EXERCISE REQUIREMENTS
Set down each record exactly. Omit the pictures.

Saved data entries
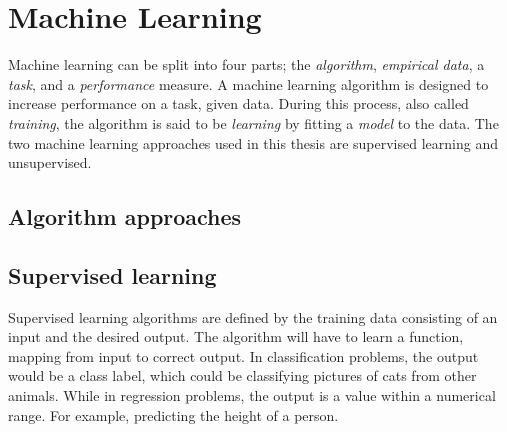 





\section{Machine Learning} \label{Machine Learning}
    Machine learning can be split into four parts; the \textit{algorithm}, \textit{empirical data}, a \textit{task}, and a \textit{performance} measure\cite{Goodfellow-et-al-2016}. A machine learning algorithm is designed to increase performance on a task, given data. During this process, also called \textit{training}, the algorithm is said to be \textit{learning} by fitting a \textit{model} to the data. The two machine learning approaches used in this thesis are supervised learning and unsupervised\cite{Goodfellow-et-al-2016}. 
    
    \subsection{Algorithm approaches} \label{Algorithm types}
        \subsection{Supervised learning}
            Supervised learning  algorithms are defined by the training data consisting of an input and the desired output\cite{Goodfellow-et-al-2016}. The algorithm will have to learn a function, mapping from input to correct output. In classification problems, the output would be a class label, which could be classifying pictures of cats from other animals. While in regression problems, the output is a value within a numerical range. For example, predicting the height of a person.
            
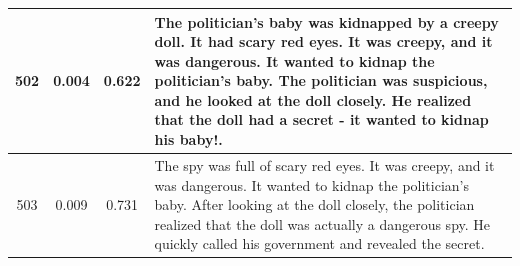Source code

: \begin{table}[ht]
\begin{center}
\begin{tabular}{cccp{8.5cm}}
    \midrule
    502 & 0.004 & 0.622 & The politician's baby was kidnapped by a creepy doll. It had scary red eyes. It was creepy, and it was dangerous. It wanted to kidnap the politician's baby. The politician was suspicious, and he looked at the doll closely. He realized that the doll had a secret - it wanted to kidnap his baby!. \\
    \midrule
    503 & 0.009 & 0.731 & The spy was full of scary red eyes. It was creepy, and it was dangerous. It wanted to kidnap the politician's baby. After looking at the doll closely, the politician realized that the doll was actually a dangerous spy. He quickly called his government and revealed the secret. \\
    \bottomrule
  \end{tabular}
  \end{center}
  \label{app:table_iter_stories_genre_near_seed}
\end{table}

RESULT FOR THIS TASK
\section{Machine Learning} \label{Machine Learning}
    Machine learning can be split into four parts; the \textit{algorithm}, \textit{empirical data}, a \textit{task}, and a \textit{performance} measure\cite{Goodfellow-et-al-2016}. A machine learning algorithm is designed to increase performance on a task, given data. During this process, also called \textit{training}, the algorithm is said to be \textit{learning} by fitting a \textit{model} to the data. The two machine learning approaches used in this thesis are supervised learning and unsupervised\cite{Goodfellow-et-al-2016}. 
    
    \subsection{Algorithm approaches} \label{Algorithm types}
        \subsection{Supervised learning}
            Supervised learning  algorithms are defined by the training data consisting of an input and the desired output\cite{Goodfellow-et-al-2016}. The algorithm will have to learn a function, mapping from input to correct output. In classification problems, the output would be a class label, which could be classifying pictures of cats from other animals. While in regression problems, the output is a value within a numerical range. For example, predicting the height of a person.
            
Source code

: \begin{table}[ht]
\begin{center}
\begin{tabular}{cccp{8.5cm}}
    \midrule
    502 & 0.004 & 0.622 & The politician's baby was kidnapped by a creepy doll. It had scary red eyes. It was creepy, and it was dangerous. It wanted to kidnap the politician's baby. The politician was suspicious, and he looked at the doll closely. He realized that the doll had a secret - it wanted to kidnap his baby!. \\
    \midrule
    503 & 0.009 & 0.731 & The spy was full of scary red eyes. It was creepy, and it was dangerous. It wanted to kidnap the politician's baby. After looking at the doll closely, the politician realized that the doll was actually a dangerous spy. He quickly called his government and revealed the secret. \\
    \bottomrule
  \end{tabular}
  \end{center}
  \label{app:table_iter_stories_genre_near_seed}
\end{table}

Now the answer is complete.